Items listed in a dataset
__________
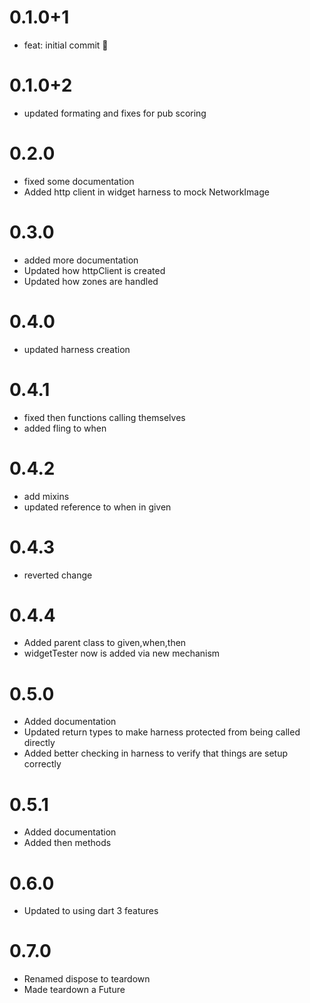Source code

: # 0.1.0+1

- feat: initial commit 🎉

# 0.1.0+2

- updated formating and fixes for pub scoring

# 0.2.0

- fixed some documentation
- Added http client in widget harness to mock NetworkImage

# 0.3.0

- added more documentation
- Updated how httpClient is created
- Updated how zones are handled

# 0.4.0

- updated harness creation

# 0.4.1

- fixed then functions calling themselves
- added fling to when

# 0.4.2
- add mixins
- updated reference to when in given

# 0.4.3
- reverted change

# 0.4.4
- Added parent class to given,when,then
- widgetTester now is added via new mechanism

# 0.5.0
- Added documentation
- Updated return types to make harness protected from being called directly
- Added better checking in harness to verify that things are setup correctly

# 0.5.1
- Added documentation
- Added then methods

# 0.6.0
- Updated to using dart 3 features

# 0.7.0
- Renamed dispose to teardown
- Made teardown a Future<void>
__________
> Exercise: Out of the data above, return each line where the word "harness" can be found.

> Task output:
- Added http client in widget harness to mock NetworkImage
- updated harness creation
- Updated return types to make harness protected from being called directly
- Added better checking in harness to verify that things are setup correctly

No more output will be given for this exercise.